Returning to Our Roots // What's in Season?
I've been thinking a lot about shopping for seasonal produce. I am not quite sure what the draw to this way of shopping and eating is, perhaps it is our accessibility to local produce or our upcoming transition into preparing for our kitchen garden, but I think this might be an interesting and fun challenge to attempt! When I think about the kinds of messages that we want Under A Tin Roof to send, I always think of simplifying your lifestyle, country living, minimizing your carbon footprint, and changing with the seasons. I believe these are all things that we often portray, and I would really love to transition even more with the seasons in real life!

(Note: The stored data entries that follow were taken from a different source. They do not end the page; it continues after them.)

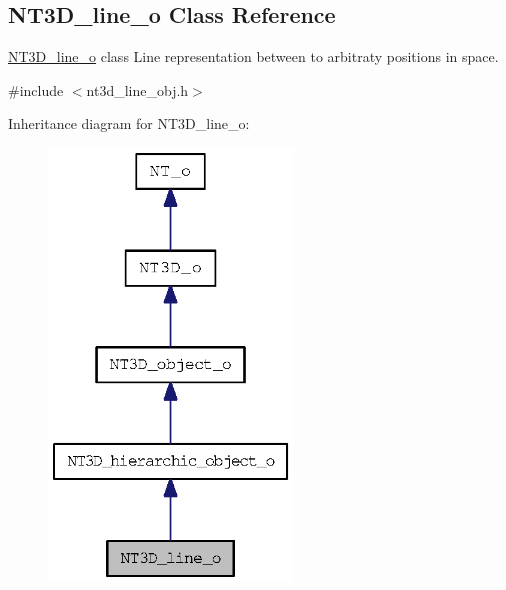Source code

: \subsection{NT3D\_\-line\_\-o Class Reference}
\label{class_n_t3_d__line__o}


\hyperlink{class_n_t3_d__line__o}{NT3D\_\-line\_\-o} class Line representation between to arbitraty positions in space.  




{\ttfamily \#include $<$nt3d\_\-line\_\-obj.h$>$}



Inheritance diagram for NT3D\_\-line\_\-o:
\nopagebreak
\begin{figure}[H]
\begin{center}
\leavevmode
\includegraphics[width=184pt]{class_n_t3_d__line__o__inherit__graph}
\end{center}
\end{figure}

Looking back at the way we have eaten produce in the past, I find we gravitate towards the same types of fruits and vegetables that we have always eaten, not because we love them, but because we know them. Recently, I began looking at seasonal produce across the United States and a little closer to home, in the state of Iowa. There are so many different types of produce that I have never tried nor do I know how to cook with them! What a great way to support local farmers by shopping at our Amish stores and farmer's markets and to also train our minds for our own kitchen garden. So what is in season for autumn?

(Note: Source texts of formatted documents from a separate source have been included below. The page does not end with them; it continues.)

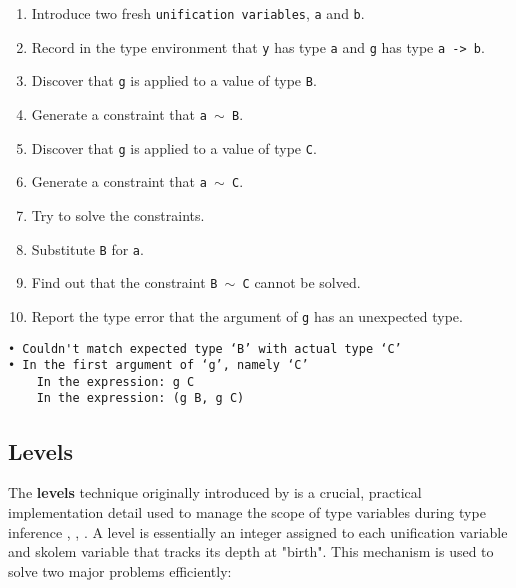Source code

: \begin{enumerate}
    \item Introduce two fresh \texttt{unification variables}, \texttt{a} and \texttt{b}.
    \item Record in the type environment that \texttt{y} has type \texttt{a} and \texttt{g} has type \texttt{a -> b}.
    \item Discover that \texttt{g} is applied to a value of type \texttt{B}.
    \item Generate a constraint that \texttt{a $\sim$ B}.
    \item Discover that \texttt{g} is applied to a value of type \texttt{C}.
    \item Generate a constraint that \texttt{a $\sim$ C}.
    \item Try to solve the constraints.
    \item Substitute \texttt{B} for \texttt{a}.
    \item Find out that the constraint \texttt{B $\sim$ C} cannot be solved.
    \item Report the type error that the argument of \texttt{g} has an unexpected type.
\end{enumerate}

\begin{verbatim}
• Couldn't match expected type ‘B’ with actual type ‘C’
• In the first argument of ‘g’, namely ‘C’
    In the expression: g C
    In the expression: (g B, g C)
\end{verbatim}

\subsection{Levels}

The \textbf{levels} technique originally introduced by \citeauthor{remy-levels} \cite{remy-levels} is a crucial, practical implementation detail used to manage the scope of type variables during type inference \cite{practical-type-inference-with-levels-2025}, \cite{wits-type-inference-using-constraints}, \cite{levels-wits25-2025}. A level is essentially an integer assigned to each unification variable and skolem variable that tracks its depth at "birth". This mechanism is used to solve two major problems efficiently:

When we moved to Kalona a little over a year ago, one of my favorite places to go during autumn was Stringtown Grocery. If you haven't heard me talk about this Amish grocery store before, it is really quite an experience! The entire store is filled with bulk food packaged in large bags and various sized containers. It can be a bit overwhelming if you're walking in without a plan! My favorite aisles are the baking aisle and the herb section. They have various dried herbs for sale, as I believe the Amish practice herbal medicine (their medical needs aisle is filled with herbal remedies), and they have plenty of not-so-common herbs there! It's been a huge help, especially since for everything else I have to order online. That's the fun part about living in the middle of nowhere! Anyway, to get back on topic, Stringtown is so wonderful at the beginning of each season. This summer, the entire front of the store was line with wooden rolling carts filled to the top with fresh flowers and vegetable sprouts to plant. Now that autumn has arrived, the front of the store is filled with crates of various gourds, squashes, and pumpkins. There are mums lined from end to end, filling the first few parking spaces and most of the lawn. Soon, there will be larger pumpkins and giant wooden crates filled with the apple harvest. I can't wait!

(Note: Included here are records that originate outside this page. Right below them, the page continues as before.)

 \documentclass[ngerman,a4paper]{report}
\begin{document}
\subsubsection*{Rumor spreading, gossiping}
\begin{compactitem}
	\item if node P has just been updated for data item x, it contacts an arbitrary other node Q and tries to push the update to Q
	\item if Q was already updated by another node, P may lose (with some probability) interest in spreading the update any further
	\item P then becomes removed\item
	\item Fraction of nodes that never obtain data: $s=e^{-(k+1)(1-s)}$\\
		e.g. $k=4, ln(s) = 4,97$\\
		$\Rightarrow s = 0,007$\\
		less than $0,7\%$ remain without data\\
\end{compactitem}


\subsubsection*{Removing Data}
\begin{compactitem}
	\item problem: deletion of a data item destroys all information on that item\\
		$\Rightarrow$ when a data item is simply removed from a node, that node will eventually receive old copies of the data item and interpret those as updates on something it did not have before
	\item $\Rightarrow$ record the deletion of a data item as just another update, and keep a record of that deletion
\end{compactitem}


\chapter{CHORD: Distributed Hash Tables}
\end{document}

Now, this challenge may a bit difficult for me to nail down completely, as so many different regions of our country have different varieties of fruits and vegetables growing right now. With that in mind, I believe I am going to keep my sights set on produce that is currently in season here in Iowa, which in turn will help me when shopping at our markets and the Amish grocery. I think this would be a fun challenge for you wherever you are living! Check into your local markets and co-op grocery stores - this is a great way to support your community! This list is a great way to see what produce is growing throughout the year in your home state. Here is the comprehensive list of what is currently in season for autumn in Iowa:
- Sweet Peppers
- Shelling Beans
- Winter Squash
- Brussels Sprouts
- Celery Root/Celery
- Green Beans
- Green Onions
- Various Greens
My next question when it comes to cooking with seasonal produce is, well, what to cook? Now that we have a few of our ingredients, I believe that this will be easy and challenging at the same time. The challenging parts I believe will be cutting out cravings for unseasonal foods (which I cannot promise I will stick to, this is just a project not a diet!) and finding recipes that only contain the foods contained within each list. Autumn, of course, will be one of the easier seasons as most fruits and vegetables are ready for harvest at this time. But where to begin looking? One of the easiest options is Pinterest. So many great recipes on there, especially because the best ones tends to get pushed to the top as they have been repinned the most. Another great option is seasonal cookbooks. My very favorite cookbooks are by the Beekman Boys, as I have stated many times, and they always organize their books by season, which helps so much when you are deciding to cook this way! I suppose it is a farmer's way of thinking, and we are getting there little by little. I think I may need to take a trip out to Barnes and Noble to see if there are any other great seasonal cookbooks on the market. Any recommendations? I would love to hear them! Especially if they have pretty pictures. So, who's ready to cook what it's in season? I sure am, and I am excited to share!